At shallow places in southern seas, there creep a kind of brachiopods in the sand whose shaping is rather like that of a worm than of a brachiopod. It is called the Lingula, or tongue-mussel (Fig. 3.). This creature has an even, somewhat horny shell, and a relatively long and thick stem which is clothed within by a tough layer of muscle. Along with the other species of its kind, it is distinguished from the rest of the family by the shell having no closure, while the bowel, after many turns within the body, opens without. As the valves of the shell only cover the animal, but are not closed tight, they can be easily opened and also moved sidewise upon one another. The animal is never fixed. This is the oldest animal form of the present existing creation. Lingula-shells appear in the Cambrian strata, and have been found in all the geological systems. So far as it is possible to judge from the shells, the genus has propagated itself unchanged through all the earth-history of organisms, has survived all revolutions, and has only varied into a few species differing but little from one another.

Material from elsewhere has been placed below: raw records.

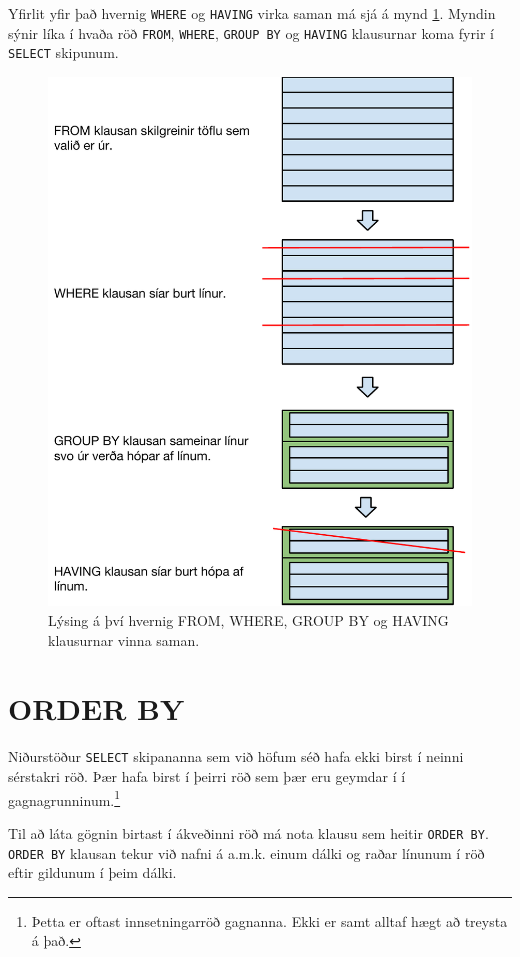 Yfirlit yfir það hvernig \verb|WHERE| og \verb|HAVING| virka saman má sjá á mynd \ref{mynd:group-by-having}. Myndin sýnir líka í hvaða röð \verb|FROM|, \verb|WHERE|, \verb|GROUP BY| og \verb|HAVING| klausurnar koma fyrir í \verb|SELECT| skipunum.
\begin{figure}
\caption[FROM, WHERE, GROUP BY og HAVING]{Lýsing á því hvernig FROM, WHERE, GROUP BY og HAVING klausurnar vinna saman.}
\label{mynd:group-by-having}
\centering
\includegraphics[width=\linewidth]{myndir/group-by-having}
\end{figure}

\section{ORDER BY}
Niðurstöður \verb|SELECT| skipananna sem við höfum séð hafa ekki birst í neinni sérstakri röð. Þær hafa birst í þeirri röð sem þær eru geymdar í í gagnagrunninum.\footnote{Þetta er oftast innsetningarröð gagnanna. Ekki er samt alltaf hægt að treysta á það.}

Til að láta gögnin birtast í ákveðinni röð má nota klausu sem heitir \verb|ORDER BY|. \verb|ORDER BY| klausan tekur við nafni á a.m.k. einum dálki og raðar línunum í röð eftir gildunum í þeim dálki.

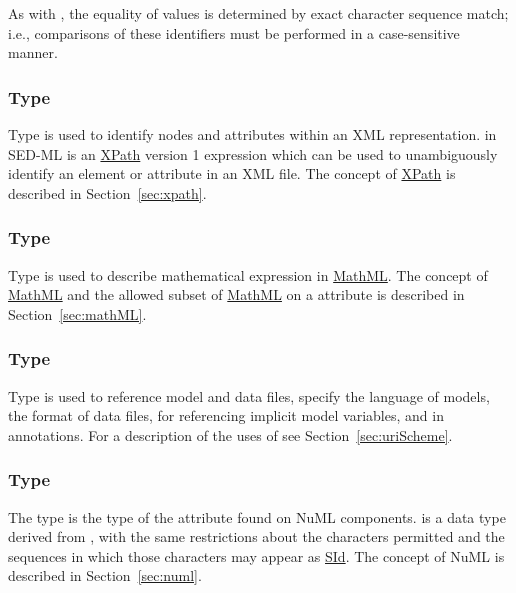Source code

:As with \hyperref[type:sid]{}, the equality of  values is determined by exact character sequence match; i.e., comparisons of these identifiers must be performed in a case-sensitive manner.

\subsubsection[\element{XPath}]{Type }
\label{type:xpath}
Type  is used to identify nodes and attributes within an XML representation.  in SED-ML is an \hyperref[sec:xpath]{XPath} version 1 expression which can be used to unambiguously identify an element or attribute in an XML file. The concept of \hyperref[sec:xpath]{XPath} is described in Section~\ref{sec:xpath}.

\subsubsection[\element{MathML}]{Type }
\label{type:mathml}
Type  is used to describe mathematical expression in \hyperref[sec:mathML]{MathML}. The concept of \hyperref[sec:mathML]{MathML} and the allowed subset of \hyperref[sec:mathML]{MathML} on a  attribute is described in Section~\ref{sec:mathML}.

\subsubsection[\element{anyURI}]{Type }
\label{type:anyURI}
Type  is used to reference model and data files, specify the language of models, the format of data files, for referencing implicit model variables, and in annotations. For a description of the uses of  see Section~\ref{sec:uriScheme}.

\subsubsection[\element{NuMLSId}]{Type }
\label{type:numlsid}
The type  is the type of the  attribute found on NuML components.  is a data type derived from \hyperref[type:sid]{}, with the same restrictions about the characters permitted and the sequences in which those characters may appear as \hyperref[type:sid]{SId}. The concept of NuML is described in Section~\ref{sec:numl}.

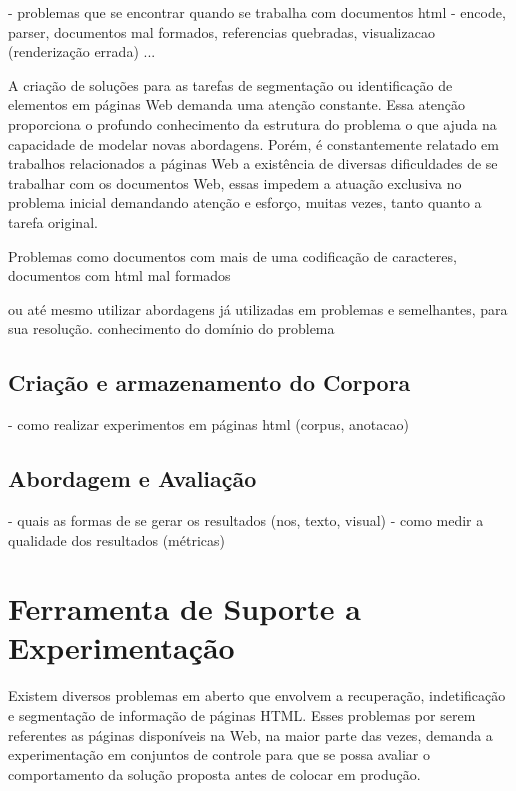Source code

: \documentclass{acm_proc_article-sp}
\newcommand{\remove}[1]{}
\numberwithin{equation}{section}
\begin{document}
- problemas que se encontrar quando se trabalha com documentos html
- encode, parser, documentos mal formados, referencias quebradas,
visualizacao (renderização errada) ...

A criação de soluções para as tarefas de segmentação ou
identificação de elementos em páginas Web demanda uma atenção constante.
Essa atenção proporciona o profundo conhecimento da estrutura do problema
o que ajuda na capacidade de modelar novas abordagens. Porém,
  é constantemente relatado em trabalhos relacionados a páginas Web 
  a existência de diversas dificuldades de se trabalhar com os
  documentos Web, essas impedem a atuação exclusiva no problema inicial 
  demandando atenção e esforço, muitas vezes, tanto quanto a tarefa original.

\remove{são encontrados sub-problemas que não pertencem ao problema
  original, mas que impedem o andamento de pesquisas e experimentações
  sobre o domínio.
}

Problemas como 
    documentos com mais de uma codificação de caracteres, 
    documentos com html mal formados

ou até mesmo utilizar abordagens já utilizadas em problemas e semelhantes, para sua
resolução.
conhecimento do domínio do problema 

  \subsection{Criação e armazenamento do Corpora}
- como realizar experimentos em páginas html (corpus, anotacao)

  \subsection{Abordagem e Avaliação}
- quais as formas de se gerar os resultados (nos, texto, visual)
- como medir a qualidade dos resultados (métricas)


\section{Ferramenta de Suporte a Experimentação}

Existem diversos problemas em aberto que envolvem a
recuperação, indetificação e segmentação de 
informação de páginas HTML. Esses problemas por serem referentes as
páginas disponíveis na Web, na maior parte das vezes, demanda a
experimentação em conjuntos de controle para que se possa avaliar o
comportamento da solução proposta antes de colocar em produção.
\end{document}
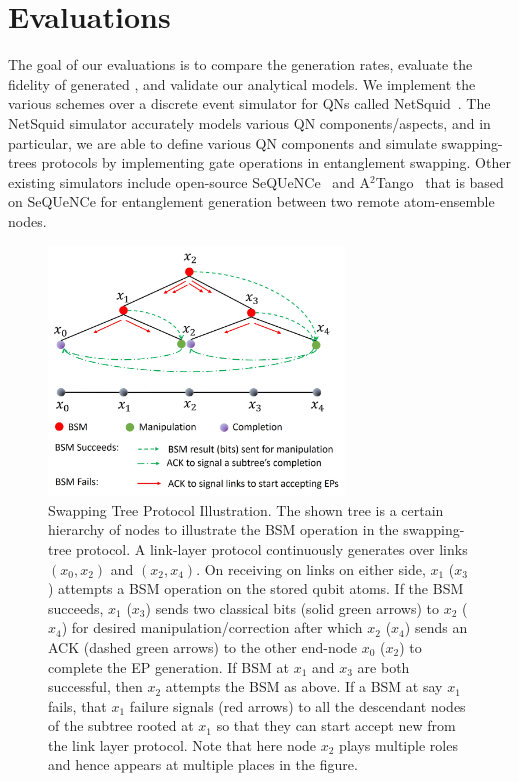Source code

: \section{Evaluations}
\label{sec:swapping_eval}

The goal of our evaluations is to compare the \eps generation rates, evaluate
the fidelity of generated \epss, and validate our analytical models.
We implement the various schemes over a discrete event simulator 
for QNs called NetSquid~\cite{netsquid2020}. 
The NetSquid simulator accurately models various QN components/aspects, and
in particular, we are able to define various QN components and simulate swapping-trees protocols
by implementing gate operations in entanglement swapping.
Other existing simulators include open-source SeQUeNCe~\cite{sequence} and A$^2$Tango~\cite{ruilin2023} 
that is based on SeQUeNCe for entanglement generation between two remote atom-ensemble nodes.


\begin{figure}[ht]
    \centering
    \includegraphics[width=0.7\textwidth]{chapters/swappingtrees/figures/protocol.jpg}
  \caption{Swapping Tree Protocol Illustration.
  The shown tree is a certain hierarchy of nodes to illustrate the BSM operation in the swapping-tree protocol.  
  A link-layer protocol continuously generates \epss over links $(x_0, x_2)$ and $(x_2, x_4)$.
  On receiving \eps on links on either side, $x_1$ ($x_3$) attempts a BSM operation on the stored
  qubit atoms. If the BSM succeeds, $x_1$ ($x_3$) sends two classical bits (solid green arrows) to  $x_2$ ($x_4$) 
  for desired manipulation/correction after which $x_2$ ($x_4$) sends an ACK (dashed green arrows) to the other end-node $x_0$ ($x_2$) to complete the EP generation. If 
  BSM  at  $x_1$ and $x_3$ are both successful, then $x_2$ attempts the BSM as above. 
  If a BSM at say $x_1$ fails, that $x_1$ failure signals (red arrows) to all the descendant nodes of the subtree
  rooted at $x_1$ so that they can start accept new \epss from the link layer protocol. 
  Note that here node $x_2$ plays multiple roles and hence appears at multiple places in the figure.}
  \label{fig:swapping_protocol}
\end{figure}

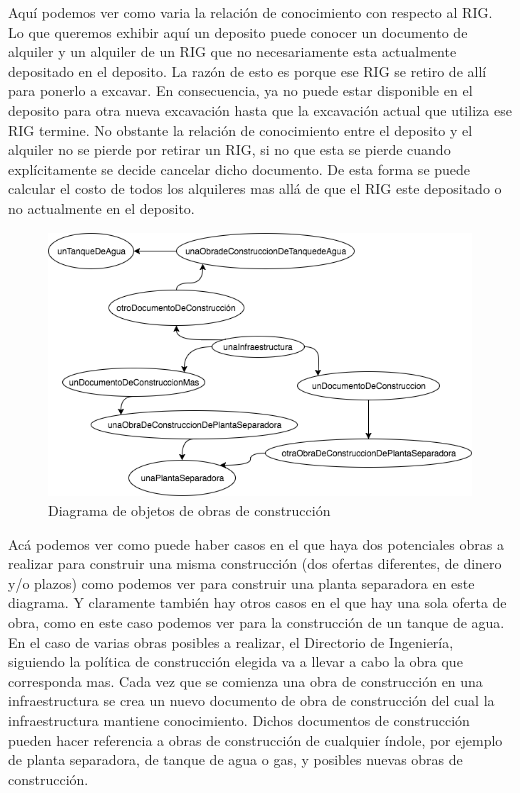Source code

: \documentclass[10pt,a4paper]{article}
\begin{document}
Aquí podemos ver como varia la relación de conocimiento con respecto al RIG. Lo que queremos exhibir aquí un deposito puede conocer un documento de alquiler y un alquiler de un RIG que no necesariamente esta actualmente depositado en el deposito. La razón de esto es porque ese RIG se retiro de allí para ponerlo a excavar. En consecuencia, ya no puede estar disponible en el deposito para otra nueva excavación hasta que la excavación actual que utiliza ese RIG termine. No obstante la relación de conocimiento entre el deposito y el alquiler no se pierde por retirar un RIG, si no que esta se pierde cuando explícitamente se decide cancelar dicho documento. De esta forma se puede calcular el costo de todos los alquileres mas allá de que el RIG este depositado o no actualmente en el deposito.

\begin{figure}[H]
\centerline{\includegraphics[scale=0.4]{images/DiagramaDeObjetosDeObrasDeContruccion.png}}
\caption{Diagrama de objetos de obras de construcción}
\end{figure}

Acá podemos ver como puede haber casos en el que haya dos potenciales obras a realizar para construir una misma construcción (dos ofertas diferentes, de dinero y/o plazos) como podemos ver para construir una planta separadora en este diagrama. Y claramente también hay otros casos en el que hay una sola oferta de obra, como en este caso podemos ver para la construcción de un tanque de agua. En el caso de varias obras posibles a realizar, el Directorio de Ingeniería, siguiendo la política de construcción elegida va a llevar a cabo la obra que corresponda mas.
Cada vez que se comienza una obra de construcción en una infraestructura se crea un nuevo documento de obra de construcción del cual la infraestructura mantiene conocimiento. Dichos documentos de construcción pueden hacer referencia a obras de construcción de cualquier índole, por ejemplo de planta separadora, de tanque de agua o gas, y posibles nuevas obras de construcción.
\pagebreak
\end{document}
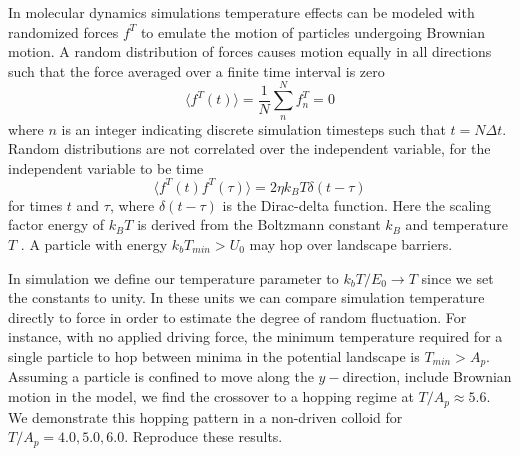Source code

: \documentclass[twocolumn,preprintnumbers,amsmath,amssymb,aps,prx]{revtex4}
\begin{document}
  In molecular dynamics simulations temperature effects
  can be modeled with randomized forces $f^T$
  to emulate the motion of particles undergoing Brownian motion.
  A random distribution of forces
  causes motion
  equally in all
  directions such that the force averaged over a finite time interval
  is zero
  \begin{equation}
    \langle f^T(t) \rangle = \frac{1}{N} \sum_n^N f^T_n = 0
  \end{equation}
  where $n$ is an integer indicating
  discrete simulation timesteps
  such that $t = N \Delta t$.
  Random distributions are not correlated 
  over the independent variable,
  for the independent variable to be time
  \begin{equation}
  \langle f^T(t) f^T(\tau)\rangle = 2 \eta k_B T \delta(t-\tau)
  \end{equation}
  for times $t$ and $\tau$,
  where $\delta(t-\tau)$ is the Dirac-delta function.
  Here the scaling factor energy of 
  $k_B T$ is
  derived from the Boltzmann constant $k_B$
  and temperature $T$ \cite{Allen2017}.
  A particle
  with energy $k_b T_{min} > U_0$ may 
  hop over landscape
  barriers.

  In simulation we define our temperature parameter to
  $k_b T/E_0 \rightarrow T$
  since we set the constants to unity.
  In these units we can compare 
  simulation temperature directly
  to force 
  in order to estimate the degree of random fluctuation.
  For instance, 
  with
  no applied driving force,
  the minimum temperature required for a single particle
  to hop between minima in the potential landscape is
  $T_{min} > A_p$.
  Assuming a particle is confined to
  move along the $y-$direction,
  include Brownian motion 
  in the model,
  we find the crossover
  to a hopping regime at $T/A_p \approx 5.6$.
  We demonstrate this hopping
  pattern in 
  a non-driven colloid for $T/A_p = 4.0, 5.0, 6.0$.
  Reproduce these results.
  
\end{document}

In the Silurian strata immediately following these, in which so far nearly two thousand species of arm-foots have been found, are two other still living genera: the one, Discinisca, without closure, but furnished with a muscular stalk; the other, Rhynconella, having a shell-closure and a fibrous, but not further contractible, stem. Most of the genera living to-day can boast of a high age. Terebratula traces its race-stock back to the Devonian system, as does also Crania, while Argiope, Megerlea, and Terebratulina derive their ancestors from the Jurassic.
Our oldest vertebrate is a rare fish called Ceratodus, which lives in some of the Australian rivers. It has a few relatives living in the rivers and marshes of Central Africa and South America, and is adapted to breathe in the air through lungs and in the water through gills. Teeth of species of Ceratodus, clearly recognizable by their peculiar formation, appear in the muschelkalk of Würtemberg and Central Europe. Old as the race of the Ceratodus may be, it can not compare with that of the primeval genus Lingula.
I told my coral-fishers a falsehood in my story of the bet, but, as in every fiction there is a grain of truth, there is in this one the fact of the existence, in the present animal world, of a family of extremely anciently descended nobles, whose ancestors were members of the first animal creation visible to our eyes.—Translated for the Popular Science Monthly from Ueber Land und Meer.